» **Your objective**
Take the data that follows and return it exactly.
^^^^^^^^^^^^^^^^
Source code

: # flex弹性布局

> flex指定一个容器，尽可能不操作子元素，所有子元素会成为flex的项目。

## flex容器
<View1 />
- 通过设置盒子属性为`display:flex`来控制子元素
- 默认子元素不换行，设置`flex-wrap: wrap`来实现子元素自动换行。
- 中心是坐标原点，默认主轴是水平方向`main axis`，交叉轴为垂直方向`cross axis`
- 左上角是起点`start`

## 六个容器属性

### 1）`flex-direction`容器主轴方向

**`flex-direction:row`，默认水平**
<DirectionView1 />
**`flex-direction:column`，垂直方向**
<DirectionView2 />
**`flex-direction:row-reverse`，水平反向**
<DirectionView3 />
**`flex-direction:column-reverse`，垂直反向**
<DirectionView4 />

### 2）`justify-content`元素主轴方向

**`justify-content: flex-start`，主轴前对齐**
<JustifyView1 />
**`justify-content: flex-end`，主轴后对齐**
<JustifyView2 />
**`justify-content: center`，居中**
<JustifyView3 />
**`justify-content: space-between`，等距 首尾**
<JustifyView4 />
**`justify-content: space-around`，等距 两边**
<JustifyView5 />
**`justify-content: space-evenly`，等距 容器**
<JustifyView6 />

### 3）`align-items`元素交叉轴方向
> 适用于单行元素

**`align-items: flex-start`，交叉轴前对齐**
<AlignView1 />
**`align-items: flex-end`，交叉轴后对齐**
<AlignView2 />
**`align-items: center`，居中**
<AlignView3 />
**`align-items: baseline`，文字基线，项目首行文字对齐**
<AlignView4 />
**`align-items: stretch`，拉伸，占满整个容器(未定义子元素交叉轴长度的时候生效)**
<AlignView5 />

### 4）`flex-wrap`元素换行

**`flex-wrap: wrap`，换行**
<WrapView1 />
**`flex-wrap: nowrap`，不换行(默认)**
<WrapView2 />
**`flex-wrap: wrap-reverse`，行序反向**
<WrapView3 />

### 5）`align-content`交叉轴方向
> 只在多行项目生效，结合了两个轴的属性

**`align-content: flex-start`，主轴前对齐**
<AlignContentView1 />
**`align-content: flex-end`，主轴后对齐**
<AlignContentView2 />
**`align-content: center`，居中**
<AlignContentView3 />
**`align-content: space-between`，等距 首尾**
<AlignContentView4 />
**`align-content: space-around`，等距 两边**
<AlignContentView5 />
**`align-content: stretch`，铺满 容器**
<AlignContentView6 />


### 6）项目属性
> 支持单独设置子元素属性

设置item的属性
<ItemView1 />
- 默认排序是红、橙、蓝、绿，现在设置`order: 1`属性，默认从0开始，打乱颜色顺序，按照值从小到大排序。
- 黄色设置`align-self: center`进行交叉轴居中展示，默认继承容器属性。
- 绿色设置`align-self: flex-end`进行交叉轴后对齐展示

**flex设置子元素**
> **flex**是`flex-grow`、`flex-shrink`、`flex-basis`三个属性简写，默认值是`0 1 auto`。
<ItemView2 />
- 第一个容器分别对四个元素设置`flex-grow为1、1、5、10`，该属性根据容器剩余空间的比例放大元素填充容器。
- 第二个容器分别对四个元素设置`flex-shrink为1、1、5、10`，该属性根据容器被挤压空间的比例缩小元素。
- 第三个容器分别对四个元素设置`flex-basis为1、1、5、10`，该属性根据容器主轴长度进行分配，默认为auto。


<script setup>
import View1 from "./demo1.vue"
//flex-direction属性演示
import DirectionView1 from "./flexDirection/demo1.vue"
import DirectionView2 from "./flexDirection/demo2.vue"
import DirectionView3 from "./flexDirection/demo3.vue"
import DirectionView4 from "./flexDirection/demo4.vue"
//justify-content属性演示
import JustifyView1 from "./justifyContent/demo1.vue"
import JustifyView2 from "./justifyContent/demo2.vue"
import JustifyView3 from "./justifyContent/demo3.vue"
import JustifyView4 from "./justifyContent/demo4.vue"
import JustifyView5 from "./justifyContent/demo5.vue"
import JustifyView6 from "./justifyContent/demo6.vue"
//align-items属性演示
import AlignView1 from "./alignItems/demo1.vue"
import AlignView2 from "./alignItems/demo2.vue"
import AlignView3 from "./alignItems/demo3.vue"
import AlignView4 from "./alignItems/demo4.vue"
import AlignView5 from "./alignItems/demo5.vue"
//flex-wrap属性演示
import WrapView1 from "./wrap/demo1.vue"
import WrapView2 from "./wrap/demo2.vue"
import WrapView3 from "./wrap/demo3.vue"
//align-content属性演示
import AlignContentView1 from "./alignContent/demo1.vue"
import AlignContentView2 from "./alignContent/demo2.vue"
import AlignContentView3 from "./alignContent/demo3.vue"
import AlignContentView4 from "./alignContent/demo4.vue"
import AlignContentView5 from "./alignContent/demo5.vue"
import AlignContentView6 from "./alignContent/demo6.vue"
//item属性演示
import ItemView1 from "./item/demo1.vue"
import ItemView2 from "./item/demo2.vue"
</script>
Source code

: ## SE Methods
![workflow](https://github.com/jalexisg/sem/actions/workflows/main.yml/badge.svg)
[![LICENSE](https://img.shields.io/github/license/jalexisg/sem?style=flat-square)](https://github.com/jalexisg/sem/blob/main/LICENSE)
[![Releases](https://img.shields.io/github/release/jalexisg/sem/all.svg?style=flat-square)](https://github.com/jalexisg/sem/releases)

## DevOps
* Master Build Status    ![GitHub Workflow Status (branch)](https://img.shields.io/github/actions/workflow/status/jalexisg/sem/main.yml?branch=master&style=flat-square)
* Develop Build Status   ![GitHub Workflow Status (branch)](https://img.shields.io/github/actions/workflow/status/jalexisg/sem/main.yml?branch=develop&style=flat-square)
^^^^^^^^^^^^^^^^
» **Task response**
Source code

: # flex弹性布局

> flex指定一个容器，尽可能不操作子元素，所有子元素会成为flex的项目。

## flex容器
<View1 />
- 通过设置盒子属性为`display:flex`来控制子元素
- 默认子元素不换行，设置`flex-wrap: wrap`来实现子元素自动换行。
- 中心是坐标原点，默认主轴是水平方向`main axis`，交叉轴为垂直方向`cross axis`
- 左上角是起点`start`

## 六个容器属性

### 1）`flex-direction`容器主轴方向

**`flex-direction:row`，默认水平**
<DirectionView1 />
**`flex-direction:column`，垂直方向**
<DirectionView2 />
**`flex-direction:row-reverse`，水平反向**
<DirectionView3 />
**`flex-direction:column-reverse`，垂直反向**
<DirectionView4 />

### 2）`justify-content`元素主轴方向

**`justify-content: flex-start`，主轴前对齐**
<JustifyView1 />
**`justify-content: flex-end`，主轴后对齐**
<JustifyView2 />
**`justify-content: center`，居中**
<JustifyView3 />
**`justify-content: space-between`，等距 首尾**
<JustifyView4 />
**`justify-content: space-around`，等距 两边**
<JustifyView5 />
**`justify-content: space-evenly`，等距 容器**
<JustifyView6 />

### 3）`align-items`元素交叉轴方向
> 适用于单行元素

**`align-items: flex-start`，交叉轴前对齐**
<AlignView1 />
**`align-items: flex-end`，交叉轴后对齐**
<AlignView2 />
**`align-items: center`，居中**
<AlignView3 />
**`align-items: baseline`，文字基线，项目首行文字对齐**
<AlignView4 />
**`align-items: stretch`，拉伸，占满整个容器(未定义子元素交叉轴长度的时候生效)**
<AlignView5 />

### 4）`flex-wrap`元素换行

**`flex-wrap: wrap`，换行**
<WrapView1 />
**`flex-wrap: nowrap`，不换行(默认)**
<WrapView2 />
**`flex-wrap: wrap-reverse`，行序反向**
<WrapView3 />

### 5）`align-content`交叉轴方向
> 只在多行项目生效，结合了两个轴的属性

**`align-content: flex-start`，主轴前对齐**
<AlignContentView1 />
**`align-content: flex-end`，主轴后对齐**
<AlignContentView2 />
**`align-content: center`，居中**
<AlignContentView3 />
**`align-content: space-between`，等距 首尾**
<AlignContentView4 />
**`align-content: space-around`，等距 两边**
<AlignContentView5 />
**`align-content: stretch`，铺满 容器**
<AlignContentView6 />


### 6）项目属性
> 支持单独设置子元素属性

设置item的属性
<ItemView1 />
- 默认排序是红、橙、蓝、绿，现在设置`order: 1`属性，默认从0开始，打乱颜色顺序，按照值从小到大排序。
- 黄色设置`align-self: center`进行交叉轴居中展示，默认继承容器属性。
- 绿色设置`align-self: flex-end`进行交叉轴后对齐展示

**flex设置子元素**
> **flex**是`flex-grow`、`flex-shrink`、`flex-basis`三个属性简写，默认值是`0 1 auto`。
<ItemView2 />
- 第一个容器分别对四个元素设置`flex-grow为1、1、5、10`，该属性根据容器剩余空间的比例放大元素填充容器。
- 第二个容器分别对四个元素设置`flex-shrink为1、1、5、10`，该属性根据容器被挤压空间的比例缩小元素。
- 第三个容器分别对四个元素设置`flex-basis为1、1、5、10`，该属性根据容器主轴长度进行分配，默认为auto。


<script setup>
import View1 from "./demo1.vue"
//flex-direction属性演示
import DirectionView1 from "./flexDirection/demo1.vue"
import DirectionView2 from "./flexDirection/demo2.vue"
import DirectionView3 from "./flexDirection/demo3.vue"
import DirectionView4 from "./flexDirection/demo4.vue"
//justify-content属性演示
import JustifyView1 from "./justifyContent/demo1.vue"
import JustifyView2 from "./justifyContent/demo2.vue"
import JustifyView3 from "./justifyContent/demo3.vue"
import JustifyView4 from "./justifyContent/demo4.vue"
import JustifyView5 from "./justifyContent/demo5.vue"
import JustifyView6 from "./justifyContent/demo6.vue"
//align-items属性演示
import AlignView1 from "./alignItems/demo1.vue"
import AlignView2 from "./alignItems/demo2.vue"
import AlignView3 from "./alignItems/demo3.vue"
import AlignView4 from "./alignItems/demo4.vue"
import AlignView5 from "./alignItems/demo5.vue"
//flex-wrap属性演示
import WrapView1 from "./wrap/demo1.vue"
import WrapView2 from "./wrap/demo2.vue"
import WrapView3 from "./wrap/demo3.vue"
//align-content属性演示
import AlignContentView1 from "./alignContent/demo1.vue"
import AlignContentView2 from "./alignContent/demo2.vue"
import AlignContentView3 from "./alignContent/demo3.vue"
import AlignContentView4 from "./alignContent/demo4.vue"
import AlignContentView5 from "./alignContent/demo5.vue"
import AlignContentView6 from "./alignContent/demo6.vue"
//item属性演示
import ItemView1 from "./item/demo1.vue"
import ItemView2 from "./item/demo2.vue"
</script>
Source code

: ## SE Methods
![workflow](https://github.com/jalexisg/sem/actions/workflows/main.yml/badge.svg)
[![LICENSE](https://img.shields.io/github/license/jalexisg/sem?style=flat-square)](https://github.com/jalexisg/sem/blob/main/LICENSE)
[![Releases](https://img.shields.io/github/release/jalexisg/sem/all.svg?style=flat-square)](https://github.com/jalexisg/sem/releases)

## DevOps
* Master Build Status    ![GitHub Workflow Status (branch)](https://img.shields.io/github/actions/workflow/status/jalexisg/sem/main.yml?branch=master&style=flat-square)
* Develop Build Status   ![GitHub Workflow Status (branch)](https://img.shields.io/github/actions/workflow/status/jalexisg/sem/main.yml?branch=develop&style=flat-square)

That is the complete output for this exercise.